PROBLEM REQUIREMENTS
Your answer should reproduce every line of the material in which the word "virtualenv" occurs.

DATA EXTRACTS
•••••
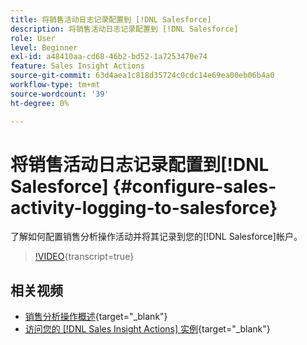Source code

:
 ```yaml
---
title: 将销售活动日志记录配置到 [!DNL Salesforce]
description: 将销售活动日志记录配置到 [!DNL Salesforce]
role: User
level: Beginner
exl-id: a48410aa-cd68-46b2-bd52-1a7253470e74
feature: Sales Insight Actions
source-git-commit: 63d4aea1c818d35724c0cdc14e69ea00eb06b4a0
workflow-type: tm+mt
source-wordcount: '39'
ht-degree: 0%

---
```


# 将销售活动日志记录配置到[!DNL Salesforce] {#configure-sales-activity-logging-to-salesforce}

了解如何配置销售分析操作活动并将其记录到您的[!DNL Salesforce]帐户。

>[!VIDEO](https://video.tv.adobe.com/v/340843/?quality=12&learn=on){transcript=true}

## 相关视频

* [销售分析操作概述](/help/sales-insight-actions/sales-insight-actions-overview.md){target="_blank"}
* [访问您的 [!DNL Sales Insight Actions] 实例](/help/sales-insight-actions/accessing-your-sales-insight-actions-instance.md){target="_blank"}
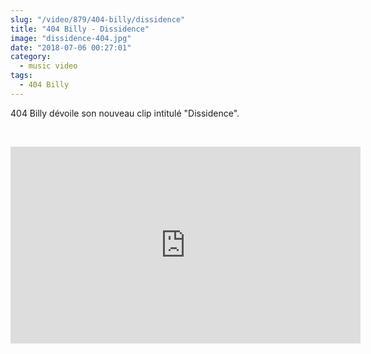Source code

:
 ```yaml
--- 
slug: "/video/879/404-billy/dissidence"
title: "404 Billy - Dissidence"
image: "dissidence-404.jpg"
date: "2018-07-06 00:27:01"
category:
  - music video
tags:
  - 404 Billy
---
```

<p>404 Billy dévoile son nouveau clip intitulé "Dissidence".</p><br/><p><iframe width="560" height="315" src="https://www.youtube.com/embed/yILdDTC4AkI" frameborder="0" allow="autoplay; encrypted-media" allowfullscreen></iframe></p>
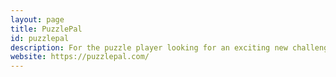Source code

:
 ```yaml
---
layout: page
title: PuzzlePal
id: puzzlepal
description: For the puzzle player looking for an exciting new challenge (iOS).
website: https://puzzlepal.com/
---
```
•••••
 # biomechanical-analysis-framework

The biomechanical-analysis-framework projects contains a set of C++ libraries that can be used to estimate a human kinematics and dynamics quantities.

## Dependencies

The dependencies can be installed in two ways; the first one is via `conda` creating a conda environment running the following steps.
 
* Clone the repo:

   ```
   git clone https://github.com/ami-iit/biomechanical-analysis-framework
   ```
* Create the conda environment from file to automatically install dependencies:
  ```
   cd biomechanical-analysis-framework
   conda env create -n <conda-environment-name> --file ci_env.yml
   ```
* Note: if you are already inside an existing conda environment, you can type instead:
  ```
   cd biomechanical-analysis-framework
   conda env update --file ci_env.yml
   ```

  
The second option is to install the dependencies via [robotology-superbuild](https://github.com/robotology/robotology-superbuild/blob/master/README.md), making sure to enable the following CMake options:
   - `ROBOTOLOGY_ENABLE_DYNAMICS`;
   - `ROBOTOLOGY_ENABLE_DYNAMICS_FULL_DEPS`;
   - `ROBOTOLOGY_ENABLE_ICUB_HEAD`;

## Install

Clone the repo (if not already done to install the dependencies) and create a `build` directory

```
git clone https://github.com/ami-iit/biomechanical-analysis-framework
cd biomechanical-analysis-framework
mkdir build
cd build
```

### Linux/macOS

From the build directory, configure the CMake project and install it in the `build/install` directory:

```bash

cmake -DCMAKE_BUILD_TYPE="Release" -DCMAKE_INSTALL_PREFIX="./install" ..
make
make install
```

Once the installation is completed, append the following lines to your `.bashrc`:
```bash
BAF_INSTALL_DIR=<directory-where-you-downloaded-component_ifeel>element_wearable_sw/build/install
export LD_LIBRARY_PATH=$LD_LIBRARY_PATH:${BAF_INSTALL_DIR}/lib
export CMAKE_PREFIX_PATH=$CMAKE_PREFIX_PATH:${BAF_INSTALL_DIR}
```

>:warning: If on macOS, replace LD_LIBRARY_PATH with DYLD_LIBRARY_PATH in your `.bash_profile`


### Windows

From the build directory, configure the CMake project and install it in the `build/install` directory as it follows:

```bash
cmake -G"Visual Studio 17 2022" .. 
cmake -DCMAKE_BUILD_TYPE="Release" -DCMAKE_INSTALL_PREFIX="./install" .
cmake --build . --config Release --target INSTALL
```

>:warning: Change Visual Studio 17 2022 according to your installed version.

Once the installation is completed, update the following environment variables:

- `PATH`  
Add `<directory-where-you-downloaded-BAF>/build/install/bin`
•••••
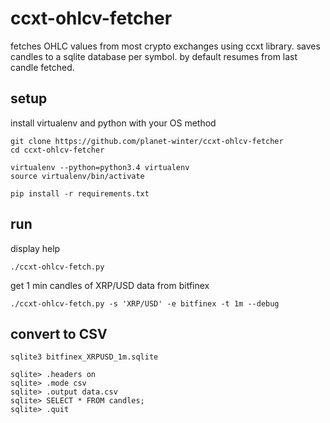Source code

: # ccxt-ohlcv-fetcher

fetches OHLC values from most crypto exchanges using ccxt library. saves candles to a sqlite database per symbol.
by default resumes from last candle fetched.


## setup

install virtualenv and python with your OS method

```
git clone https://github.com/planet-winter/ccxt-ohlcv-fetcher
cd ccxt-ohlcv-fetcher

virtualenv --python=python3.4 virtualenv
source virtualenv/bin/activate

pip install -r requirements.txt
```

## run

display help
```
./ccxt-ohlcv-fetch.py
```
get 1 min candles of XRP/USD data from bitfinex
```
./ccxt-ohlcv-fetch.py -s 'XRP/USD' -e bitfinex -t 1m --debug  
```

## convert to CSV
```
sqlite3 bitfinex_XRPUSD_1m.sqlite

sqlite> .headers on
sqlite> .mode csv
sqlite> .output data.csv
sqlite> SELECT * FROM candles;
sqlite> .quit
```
•••••
SOLUTION TO THIS EXERCISE
install virtualenv and python with your OS method
virtualenv --python=python3.4 virtualenv
source virtualenv/bin/activate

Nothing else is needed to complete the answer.